The gourmet restaurant burger category is equally groan inducing. It’s as if all STLMag did was find the most pretentious person they could, and a second grader, and have them collaborate on a best burger list. In case anyone is wondering about The Fatted Calf’s atmosphere, it’s great. When I worked there walking in was like entering a renaissance fair staffed exclusively by hobos and apathetic teenagers.   But it doesn’t matter if the medieval theme were so realistic that horses were taking shits next the meat while eating out of our produce boxes, because atmosphere is secondary concern.

Let me describe to you what biting into a Fatted Calf Burger is like. Pretend for a moment you’ve been shipwrecked on a desert island with Jesus Christ and a bucket of soft cheddar cheese. After a few days of foraging for food, with no luck, you and Jesus are starving to death. Jesus, being the great guy that he is, decides to sacrifice himself so that you can eat him and survive. (Insert body of Christ joke).

After you’ve cooked a portion of Jesus and actually worked up the nerve to eat him, you notice the bucket of soft cheddar that you were shipwrecked with. Considering that you’re about to consume the non unleavened bread version of our Lord and Savior you think to yourself “Fuck it, why not.” Then you spread that shit all over the medium rare piece of JC sitting in front of you and take a bite. Boom! That’s what a Fatted Calf burger tastes like. Eating a piece of Jesus Christ covered in soft cheddar after three days of starvation.

Maybe I should’ve expected something like this from the magazine that ranked La Pizza ahead of Pi in their best pizza of St. Louis list. I once said that I would fuck a Pi pizza because it looked so good. Well I HAVE fucked a Fatted Calf burger, that’s how good it is. I fucked it, ate it, and then pooped it out, which is kind of like it reverse fucked me. We were ALL up on each other. Yum yum.

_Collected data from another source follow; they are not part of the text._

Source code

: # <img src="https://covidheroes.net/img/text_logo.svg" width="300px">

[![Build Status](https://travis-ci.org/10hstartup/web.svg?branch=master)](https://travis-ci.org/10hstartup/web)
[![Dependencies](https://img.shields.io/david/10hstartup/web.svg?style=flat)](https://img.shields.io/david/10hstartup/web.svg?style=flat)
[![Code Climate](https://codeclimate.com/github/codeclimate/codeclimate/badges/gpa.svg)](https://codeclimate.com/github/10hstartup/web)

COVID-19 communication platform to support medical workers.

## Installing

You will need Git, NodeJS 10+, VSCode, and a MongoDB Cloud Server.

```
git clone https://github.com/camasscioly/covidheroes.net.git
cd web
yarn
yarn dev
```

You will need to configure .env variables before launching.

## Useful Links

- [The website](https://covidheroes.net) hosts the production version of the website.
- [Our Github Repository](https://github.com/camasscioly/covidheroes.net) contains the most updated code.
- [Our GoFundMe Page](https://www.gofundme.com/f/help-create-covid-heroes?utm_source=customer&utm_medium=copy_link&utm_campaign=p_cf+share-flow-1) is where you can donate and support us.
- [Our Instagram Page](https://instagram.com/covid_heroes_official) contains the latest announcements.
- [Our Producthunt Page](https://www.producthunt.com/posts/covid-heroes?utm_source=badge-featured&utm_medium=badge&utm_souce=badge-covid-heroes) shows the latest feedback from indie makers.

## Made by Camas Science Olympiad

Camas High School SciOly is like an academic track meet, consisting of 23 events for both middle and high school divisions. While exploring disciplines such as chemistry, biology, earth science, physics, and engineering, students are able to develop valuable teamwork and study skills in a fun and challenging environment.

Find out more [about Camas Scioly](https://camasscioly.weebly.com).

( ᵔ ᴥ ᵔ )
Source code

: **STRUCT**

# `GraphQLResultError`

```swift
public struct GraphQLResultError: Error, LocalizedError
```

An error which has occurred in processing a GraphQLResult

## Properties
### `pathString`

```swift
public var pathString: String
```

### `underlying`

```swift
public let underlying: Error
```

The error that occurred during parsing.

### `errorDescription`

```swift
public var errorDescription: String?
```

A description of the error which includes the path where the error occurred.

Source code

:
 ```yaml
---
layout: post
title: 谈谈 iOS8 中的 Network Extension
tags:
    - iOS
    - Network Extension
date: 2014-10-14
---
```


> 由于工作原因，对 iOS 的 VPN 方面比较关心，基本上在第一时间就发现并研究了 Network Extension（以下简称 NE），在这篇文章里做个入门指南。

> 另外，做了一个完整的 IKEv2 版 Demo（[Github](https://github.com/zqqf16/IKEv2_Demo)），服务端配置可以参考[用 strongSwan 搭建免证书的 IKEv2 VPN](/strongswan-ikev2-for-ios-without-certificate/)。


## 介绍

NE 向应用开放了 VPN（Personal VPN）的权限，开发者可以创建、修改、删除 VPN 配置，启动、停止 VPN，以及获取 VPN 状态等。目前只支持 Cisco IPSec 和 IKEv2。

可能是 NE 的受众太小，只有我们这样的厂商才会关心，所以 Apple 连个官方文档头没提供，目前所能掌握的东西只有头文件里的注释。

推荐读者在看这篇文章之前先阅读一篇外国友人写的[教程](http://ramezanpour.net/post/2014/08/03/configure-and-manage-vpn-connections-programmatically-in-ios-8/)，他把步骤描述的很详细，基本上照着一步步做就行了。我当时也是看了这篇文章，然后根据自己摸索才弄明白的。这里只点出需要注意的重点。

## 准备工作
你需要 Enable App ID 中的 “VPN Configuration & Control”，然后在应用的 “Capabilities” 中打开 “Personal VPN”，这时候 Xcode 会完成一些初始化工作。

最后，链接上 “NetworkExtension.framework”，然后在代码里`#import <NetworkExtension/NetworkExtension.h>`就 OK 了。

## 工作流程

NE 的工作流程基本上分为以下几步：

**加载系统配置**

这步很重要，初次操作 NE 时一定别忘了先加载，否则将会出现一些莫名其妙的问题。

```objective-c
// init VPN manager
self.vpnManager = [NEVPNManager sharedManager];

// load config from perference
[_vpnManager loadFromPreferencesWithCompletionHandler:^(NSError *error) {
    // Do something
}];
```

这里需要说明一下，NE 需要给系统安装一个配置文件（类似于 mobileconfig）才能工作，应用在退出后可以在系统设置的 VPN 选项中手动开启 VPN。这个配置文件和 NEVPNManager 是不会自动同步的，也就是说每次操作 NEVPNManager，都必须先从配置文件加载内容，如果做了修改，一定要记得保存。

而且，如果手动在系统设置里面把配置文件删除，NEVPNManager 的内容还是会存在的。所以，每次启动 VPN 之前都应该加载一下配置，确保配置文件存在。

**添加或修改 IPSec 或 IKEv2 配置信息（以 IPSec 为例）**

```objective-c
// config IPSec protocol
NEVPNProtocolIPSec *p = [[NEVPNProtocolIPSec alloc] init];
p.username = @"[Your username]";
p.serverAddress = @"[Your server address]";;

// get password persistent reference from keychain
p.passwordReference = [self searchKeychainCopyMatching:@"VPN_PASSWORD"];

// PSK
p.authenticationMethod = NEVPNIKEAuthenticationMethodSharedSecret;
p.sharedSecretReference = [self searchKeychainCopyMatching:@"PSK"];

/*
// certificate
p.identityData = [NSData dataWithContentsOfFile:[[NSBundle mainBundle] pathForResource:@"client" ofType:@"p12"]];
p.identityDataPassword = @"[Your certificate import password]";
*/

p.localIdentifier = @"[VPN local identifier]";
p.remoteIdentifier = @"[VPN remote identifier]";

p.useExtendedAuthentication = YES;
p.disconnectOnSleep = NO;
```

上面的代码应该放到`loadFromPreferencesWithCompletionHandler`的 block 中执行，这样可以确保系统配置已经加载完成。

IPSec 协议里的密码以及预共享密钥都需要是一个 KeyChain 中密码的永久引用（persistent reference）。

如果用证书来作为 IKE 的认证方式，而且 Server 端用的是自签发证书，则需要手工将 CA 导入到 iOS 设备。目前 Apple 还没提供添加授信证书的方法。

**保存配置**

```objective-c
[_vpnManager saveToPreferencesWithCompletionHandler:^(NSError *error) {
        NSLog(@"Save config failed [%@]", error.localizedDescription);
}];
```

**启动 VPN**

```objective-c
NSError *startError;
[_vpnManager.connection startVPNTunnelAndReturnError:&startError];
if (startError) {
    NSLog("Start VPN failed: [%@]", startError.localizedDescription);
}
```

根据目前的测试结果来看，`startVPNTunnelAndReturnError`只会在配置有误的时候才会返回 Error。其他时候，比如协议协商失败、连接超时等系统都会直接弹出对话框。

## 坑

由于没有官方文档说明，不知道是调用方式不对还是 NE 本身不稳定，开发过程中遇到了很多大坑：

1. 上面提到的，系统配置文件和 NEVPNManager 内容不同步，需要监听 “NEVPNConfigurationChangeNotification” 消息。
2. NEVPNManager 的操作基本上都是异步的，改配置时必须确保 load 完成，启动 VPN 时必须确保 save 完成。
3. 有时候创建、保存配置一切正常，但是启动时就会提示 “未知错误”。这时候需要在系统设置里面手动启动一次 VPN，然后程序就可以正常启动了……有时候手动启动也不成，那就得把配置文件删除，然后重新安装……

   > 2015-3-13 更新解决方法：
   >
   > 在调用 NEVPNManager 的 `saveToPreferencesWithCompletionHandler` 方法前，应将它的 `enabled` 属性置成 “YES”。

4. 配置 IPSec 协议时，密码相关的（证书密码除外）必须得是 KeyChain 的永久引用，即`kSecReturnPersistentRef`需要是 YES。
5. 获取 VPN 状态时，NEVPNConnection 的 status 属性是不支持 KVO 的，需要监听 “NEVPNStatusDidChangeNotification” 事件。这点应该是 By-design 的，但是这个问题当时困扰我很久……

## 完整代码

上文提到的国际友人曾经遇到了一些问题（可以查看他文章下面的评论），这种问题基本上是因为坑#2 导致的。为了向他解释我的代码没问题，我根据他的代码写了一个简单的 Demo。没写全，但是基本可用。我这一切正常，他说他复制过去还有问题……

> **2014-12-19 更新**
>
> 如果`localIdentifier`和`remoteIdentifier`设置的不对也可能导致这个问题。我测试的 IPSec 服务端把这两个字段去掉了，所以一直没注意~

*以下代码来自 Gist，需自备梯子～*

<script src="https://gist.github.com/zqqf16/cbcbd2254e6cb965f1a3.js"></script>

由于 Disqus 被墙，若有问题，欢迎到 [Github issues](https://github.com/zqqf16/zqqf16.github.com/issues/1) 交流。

I issue this challenge now to the editor, or any staff member of St. Louis Magazine who willingly excluded The Fatted Calf from this list. I will take you to The Fatted Calf, and pay for your meal, any time. There is absolutely no way after eating it that you can argue it doesn’t belong on the list of the 31 (SUCH a fucking stupid number) best burgers in St. Louis. If you still disagree I’ll take you to Culvers and buy you one of those butter burgers you love so much. Then I’ll burn down the Culvers with you inside, because you’ll have earned the buttery, fiery death that will befall you.